------ RECORDS PROVIDED ------

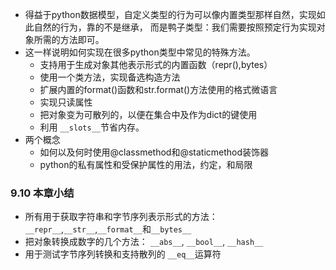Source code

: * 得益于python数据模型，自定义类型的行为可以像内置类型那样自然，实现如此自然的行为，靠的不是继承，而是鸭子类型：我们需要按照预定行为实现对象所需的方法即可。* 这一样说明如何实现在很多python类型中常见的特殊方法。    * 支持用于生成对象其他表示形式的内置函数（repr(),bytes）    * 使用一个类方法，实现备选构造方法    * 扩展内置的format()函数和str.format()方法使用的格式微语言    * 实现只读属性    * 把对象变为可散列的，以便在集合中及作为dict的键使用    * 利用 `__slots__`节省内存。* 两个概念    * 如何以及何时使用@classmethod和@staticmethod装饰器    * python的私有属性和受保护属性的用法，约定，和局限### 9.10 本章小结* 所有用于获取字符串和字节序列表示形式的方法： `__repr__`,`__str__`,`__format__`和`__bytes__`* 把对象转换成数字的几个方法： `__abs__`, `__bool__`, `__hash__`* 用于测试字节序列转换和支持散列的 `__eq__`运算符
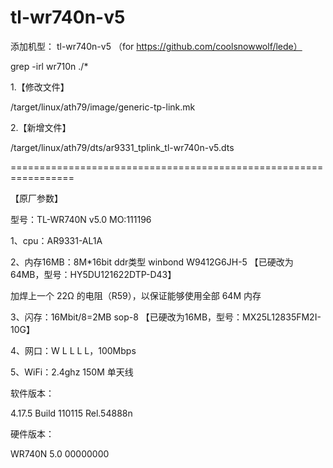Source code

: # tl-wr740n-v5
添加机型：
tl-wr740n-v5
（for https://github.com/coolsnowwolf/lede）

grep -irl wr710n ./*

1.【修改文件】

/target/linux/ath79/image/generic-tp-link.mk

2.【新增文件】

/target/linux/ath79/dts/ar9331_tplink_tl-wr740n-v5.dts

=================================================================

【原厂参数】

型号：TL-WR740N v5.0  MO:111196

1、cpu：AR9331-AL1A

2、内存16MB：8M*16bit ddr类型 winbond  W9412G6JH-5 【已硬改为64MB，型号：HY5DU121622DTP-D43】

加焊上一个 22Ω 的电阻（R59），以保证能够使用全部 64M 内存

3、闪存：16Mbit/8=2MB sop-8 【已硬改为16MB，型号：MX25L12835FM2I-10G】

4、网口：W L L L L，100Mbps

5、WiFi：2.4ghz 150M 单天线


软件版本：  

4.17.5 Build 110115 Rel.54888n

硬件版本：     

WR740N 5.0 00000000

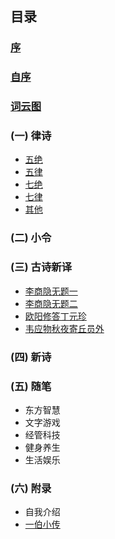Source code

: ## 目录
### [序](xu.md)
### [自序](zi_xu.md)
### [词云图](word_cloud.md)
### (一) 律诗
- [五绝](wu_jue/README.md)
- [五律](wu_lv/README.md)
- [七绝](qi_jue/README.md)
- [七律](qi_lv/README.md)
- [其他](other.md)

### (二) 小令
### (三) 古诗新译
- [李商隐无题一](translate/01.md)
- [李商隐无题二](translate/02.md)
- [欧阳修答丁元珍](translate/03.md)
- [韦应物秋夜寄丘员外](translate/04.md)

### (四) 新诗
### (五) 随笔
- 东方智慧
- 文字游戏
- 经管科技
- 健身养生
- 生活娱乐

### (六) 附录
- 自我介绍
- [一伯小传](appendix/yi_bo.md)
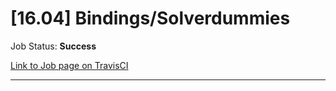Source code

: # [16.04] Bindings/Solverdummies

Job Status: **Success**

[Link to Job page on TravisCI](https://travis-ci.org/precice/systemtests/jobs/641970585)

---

------

- WHAT THIS TASK INVOLVES: Each line of the data needs to be output exactly, with any image excluded.

- WRITTEN ANSWER:
Source code

: * 得益于python数据模型，自定义类型的行为可以像内置类型那样自然，实现如此自然的行为，靠的不是继承，而是鸭子类型：我们需要按照预定行为实现对象所需的方法即可。* 这一样说明如何实现在很多python类型中常见的特殊方法。    * 支持用于生成对象其他表示形式的内置函数（repr(),bytes）    * 使用一个类方法，实现备选构造方法    * 扩展内置的format()函数和str.format()方法使用的格式微语言    * 实现只读属性    * 把对象变为可散列的，以便在集合中及作为dict的键使用    * 利用 `__slots__`节省内存。* 两个概念    * 如何以及何时使用@classmethod和@staticmethod装饰器    * python的私有属性和受保护属性的用法，约定，和局限### 9.10 本章小结* 所有用于获取字符串和字节序列表示形式的方法： `__repr__`,`__str__`,`__format__`和`__bytes__`* 把对象转换成数字的几个方法： `__abs__`, `__bool__`, `__hash__`* 用于测试字节序列转换和支持散列的 `__eq__`运算符
Source code

: # tl-wr740n-v5
添加机型：
tl-wr740n-v5
（for https://github.com/coolsnowwolf/lede）

grep -irl wr710n ./*

1.【修改文件】

/target/linux/ath79/image/generic-tp-link.mk

2.【新增文件】

/target/linux/ath79/dts/ar9331_tplink_tl-wr740n-v5.dts

=================================================================

【原厂参数】

型号：TL-WR740N v5.0  MO:111196

1、cpu：AR9331-AL1A

2、内存16MB：8M*16bit ddr类型 winbond  W9412G6JH-5 【已硬改为64MB，型号：HY5DU121622DTP-D43】

加焊上一个 22Ω 的电阻（R59），以保证能够使用全部 64M 内存

3、闪存：16Mbit/8=2MB sop-8 【已硬改为16MB，型号：MX25L12835FM2I-10G】

4、网口：W L L L L，100Mbps

5、WiFi：2.4ghz 150M 单天线


软件版本：  

4.17.5 Build 110115 Rel.54888n

硬件版本：     

WR740N 5.0 00000000

Source code

: ## 目录
### [序](xu.md)
### [自序](zi_xu.md)
### [词云图](word_cloud.md)
### (一) 律诗
- [五绝](wu_jue/README.md)
- [五律](wu_lv/README.md)
- [七绝](qi_jue/README.md)
- [七律](qi_lv/README.md)
- [其他](other.md)

### (二) 小令
### (三) 古诗新译
- [李商隐无题一](translate/01.md)
- [李商隐无题二](translate/02.md)
- [欧阳修答丁元珍](translate/03.md)
- [韦应物秋夜寄丘员外](translate/04.md)

### (四) 新诗
### (五) 随笔
- 东方智慧
- 文字游戏
- 经管科技
- 健身养生
- 生活娱乐

### (六) 附录
- 自我介绍
- [一伯小传](appendix/yi_bo.md)
Source code

: # [16.04] Bindings/Solverdummies

Job Status: **Success**

[Link to Job page on TravisCI](https://travis-ci.org/precice/systemtests/jobs/641970585)

---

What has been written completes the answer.